# Exercise:
Without including any picture, repeat the records below exactly.

───── Record set

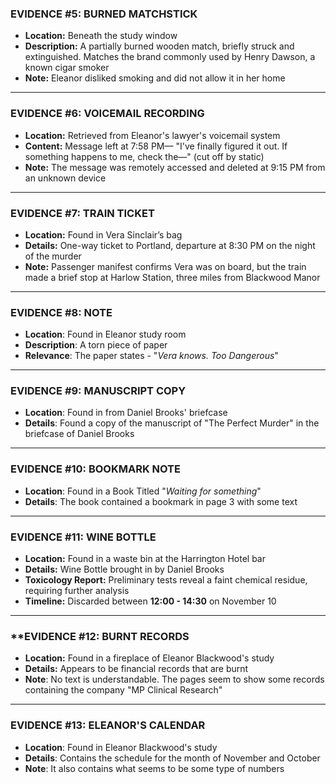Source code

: ### **EVIDENCE #5: BURNED MATCHSTICK**

- **Location:** Beneath the study window
- **Description:** A partially burned wooden match, briefly struck and extinguished. Matches the brand commonly used by Henry Dawson, a known cigar smoker
- **Note:** Eleanor disliked smoking and did not allow it in her home

---

### **EVIDENCE #6: VOICEMAIL RECORDING**

- **Location:** Retrieved from Eleanor's lawyer's voicemail system
- **Content:** Message left at 7:58 PM— "I've finally figured it out. If something happens to me, check the—" (cut off by static)
- **Note:** The message was remotely accessed and deleted at 9:15 PM from an unknown device

---

### **EVIDENCE #7: TRAIN TICKET**

- **Location:** Found in Vera Sinclair’s bag
- **Details:** One-way ticket to Portland, departure at 8:30 PM on the night of the murder
- **Note:** Passenger manifest confirms Vera was on board, but the train made a brief stop at Harlow Station, three miles from Blackwood Manor

---

### **EVIDENCE #8: NOTE**

- **Location**: Found in Eleanor study room
- **Description**: A torn piece of paper
- **Relevance**: The paper states - "*Vera knows. Too Dangerous*"

---

### **EVIDENCE #9: MANUSCRIPT COPY**

- **Location**: Found in from Daniel Brooks' briefcase
- **Details**: Found a copy of the manuscript of "The Perfect Murder" in the briefcase of Daniel Brooks

---

### **EVIDENCE #10: BOOKMARK NOTE**

- **Location**: Found in a Book Titled "*Waiting for something*"
- **Details**: The book contained a bookmark in page 3 with some text

---

### **EVIDENCE #11: WINE BOTTLE**

- **Location:** Found in a waste bin at the Harrington Hotel bar
- **Details:** Wine Bottle brought in by Daniel Brooks
- **Toxicology Report:** Preliminary tests reveal a faint chemical residue, requiring further analysis
- **Timeline:** Discarded between **12:00 - 14:30** on November 10

---

### **EVIDENCE #12: BURNT RECORDS

- **Location:** Found in a fireplace of Eleanor Blackwood's study
- **Details:** Appears to be financial records that are burnt
- **Note**: No text is understandable. The pages seem to show some records containing the company "MP Clinical Research"

---

### **EVIDENCE #13: ELEANOR'S CALENDAR**

- **Location**: Found in Eleanor Blackwood's study
- **Details**: Contains the schedule for the month of November and October
- **Note**: It also contains what seems to be some type of numbers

──────────

# Result of the exercise:
Source code

: ### **EVIDENCE #5: BURNED MATCHSTICK**

- **Location:** Beneath the study window
- **Description:** A partially burned wooden match, briefly struck and extinguished. Matches the brand commonly used by Henry Dawson, a known cigar smoker
- **Note:** Eleanor disliked smoking and did not allow it in her home

---

### **EVIDENCE #6: VOICEMAIL RECORDING**

- **Location:** Retrieved from Eleanor's lawyer's voicemail system
- **Content:** Message left at 7:58 PM— "I've finally figured it out. If something happens to me, check the—" (cut off by static)
- **Note:** The message was remotely accessed and deleted at 9:15 PM from an unknown device

---

### **EVIDENCE #7: TRAIN TICKET**

- **Location:** Found in Vera Sinclair’s bag
- **Details:** One-way ticket to Portland, departure at 8:30 PM on the night of the murder
- **Note:** Passenger manifest confirms Vera was on board, but the train made a brief stop at Harlow Station, three miles from Blackwood Manor

---

### **EVIDENCE #8: NOTE**

- **Location**: Found in Eleanor study room
- **Description**: A torn piece of paper
- **Relevance**: The paper states - "*Vera knows. Too Dangerous*"

---

### **EVIDENCE #9: MANUSCRIPT COPY**

- **Location**: Found in from Daniel Brooks' briefcase
- **Details**: Found a copy of the manuscript of "The Perfect Murder" in the briefcase of Daniel Brooks

---

### **EVIDENCE #10: BOOKMARK NOTE**

- **Location**: Found in a Book Titled "*Waiting for something*"
- **Details**: The book contained a bookmark in page 3 with some text

---

### **EVIDENCE #11: WINE BOTTLE**

- **Location:** Found in a waste bin at the Harrington Hotel bar
- **Details:** Wine Bottle brought in by Daniel Brooks
- **Toxicology Report:** Preliminary tests reveal a faint chemical residue, requiring further analysis
- **Timeline:** Discarded between **12:00 - 14:30** on November 10

---

### **EVIDENCE #12: BURNT RECORDS

- **Location:** Found in a fireplace of Eleanor Blackwood's study
- **Details:** Appears to be financial records that are burnt
- **Note**: No text is understandable. The pages seem to show some records containing the company "MP Clinical Research"

---

### **EVIDENCE #13: ELEANOR'S CALENDAR**

- **Location**: Found in Eleanor Blackwood's study
- **Details**: Contains the schedule for the month of November and October
- **Note**: It also contains what seems to be some type of numbers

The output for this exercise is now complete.